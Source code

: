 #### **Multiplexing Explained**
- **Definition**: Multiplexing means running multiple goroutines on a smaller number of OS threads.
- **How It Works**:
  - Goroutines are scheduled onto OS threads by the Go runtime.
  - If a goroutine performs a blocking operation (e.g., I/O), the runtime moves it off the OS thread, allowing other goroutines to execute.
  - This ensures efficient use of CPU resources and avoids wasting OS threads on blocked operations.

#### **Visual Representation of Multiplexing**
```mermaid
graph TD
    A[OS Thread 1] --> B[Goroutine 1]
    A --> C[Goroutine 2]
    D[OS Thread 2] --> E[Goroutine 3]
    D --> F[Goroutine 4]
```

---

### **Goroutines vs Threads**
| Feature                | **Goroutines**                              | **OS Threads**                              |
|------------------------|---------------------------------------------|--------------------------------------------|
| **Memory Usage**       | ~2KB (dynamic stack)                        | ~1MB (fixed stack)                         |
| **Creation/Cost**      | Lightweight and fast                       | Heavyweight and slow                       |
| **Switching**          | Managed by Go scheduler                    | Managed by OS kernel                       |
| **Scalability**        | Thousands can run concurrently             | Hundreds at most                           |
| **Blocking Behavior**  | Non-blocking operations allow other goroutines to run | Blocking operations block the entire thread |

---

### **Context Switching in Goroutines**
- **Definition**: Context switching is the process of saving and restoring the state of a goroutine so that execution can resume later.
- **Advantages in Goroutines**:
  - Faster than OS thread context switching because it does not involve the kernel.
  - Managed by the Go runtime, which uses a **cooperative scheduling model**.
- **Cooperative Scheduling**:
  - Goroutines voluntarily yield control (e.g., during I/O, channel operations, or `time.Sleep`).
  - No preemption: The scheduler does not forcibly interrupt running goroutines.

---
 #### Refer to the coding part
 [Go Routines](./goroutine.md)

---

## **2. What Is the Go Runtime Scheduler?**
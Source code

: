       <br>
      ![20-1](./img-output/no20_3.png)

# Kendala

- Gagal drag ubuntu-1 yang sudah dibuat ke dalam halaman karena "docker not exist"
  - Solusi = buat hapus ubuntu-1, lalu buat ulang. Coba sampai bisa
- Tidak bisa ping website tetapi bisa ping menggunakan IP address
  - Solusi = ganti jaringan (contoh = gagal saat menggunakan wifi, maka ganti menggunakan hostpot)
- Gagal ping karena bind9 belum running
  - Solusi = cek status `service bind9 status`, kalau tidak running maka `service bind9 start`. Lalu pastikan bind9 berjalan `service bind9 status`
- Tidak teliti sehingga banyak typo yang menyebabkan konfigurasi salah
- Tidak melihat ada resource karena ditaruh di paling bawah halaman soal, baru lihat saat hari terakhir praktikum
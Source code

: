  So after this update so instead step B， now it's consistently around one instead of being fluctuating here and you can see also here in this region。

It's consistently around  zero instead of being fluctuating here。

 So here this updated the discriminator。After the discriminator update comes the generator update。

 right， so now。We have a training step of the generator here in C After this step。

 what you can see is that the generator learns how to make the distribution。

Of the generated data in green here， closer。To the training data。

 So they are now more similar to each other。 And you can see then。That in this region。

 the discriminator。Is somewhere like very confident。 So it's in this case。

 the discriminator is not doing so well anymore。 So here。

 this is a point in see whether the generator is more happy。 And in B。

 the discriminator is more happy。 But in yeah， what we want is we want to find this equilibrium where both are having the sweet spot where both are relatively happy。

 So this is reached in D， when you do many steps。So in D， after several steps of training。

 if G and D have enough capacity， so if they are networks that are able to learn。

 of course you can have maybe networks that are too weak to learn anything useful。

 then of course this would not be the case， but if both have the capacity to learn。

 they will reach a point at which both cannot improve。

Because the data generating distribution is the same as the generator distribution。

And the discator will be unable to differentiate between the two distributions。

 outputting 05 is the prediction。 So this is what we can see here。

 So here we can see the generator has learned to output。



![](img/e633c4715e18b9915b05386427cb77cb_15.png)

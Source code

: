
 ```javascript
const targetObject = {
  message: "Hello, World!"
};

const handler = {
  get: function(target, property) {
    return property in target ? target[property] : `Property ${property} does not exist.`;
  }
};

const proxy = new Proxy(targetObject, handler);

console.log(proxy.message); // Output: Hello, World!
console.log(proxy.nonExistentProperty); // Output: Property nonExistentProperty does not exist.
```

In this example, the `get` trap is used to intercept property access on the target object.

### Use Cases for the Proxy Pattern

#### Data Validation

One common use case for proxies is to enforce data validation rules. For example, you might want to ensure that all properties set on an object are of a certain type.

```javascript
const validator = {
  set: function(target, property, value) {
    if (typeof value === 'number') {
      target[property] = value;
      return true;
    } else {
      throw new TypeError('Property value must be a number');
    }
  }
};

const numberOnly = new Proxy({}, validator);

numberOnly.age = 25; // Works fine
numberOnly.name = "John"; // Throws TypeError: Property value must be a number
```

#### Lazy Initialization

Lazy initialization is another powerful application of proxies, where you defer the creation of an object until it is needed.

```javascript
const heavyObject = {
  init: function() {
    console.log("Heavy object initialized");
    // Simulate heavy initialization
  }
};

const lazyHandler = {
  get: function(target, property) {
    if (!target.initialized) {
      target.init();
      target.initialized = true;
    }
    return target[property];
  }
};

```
################
Directions:
Your reply should be only the number of lines in the preceding data that include the word "example".

Task answer:
2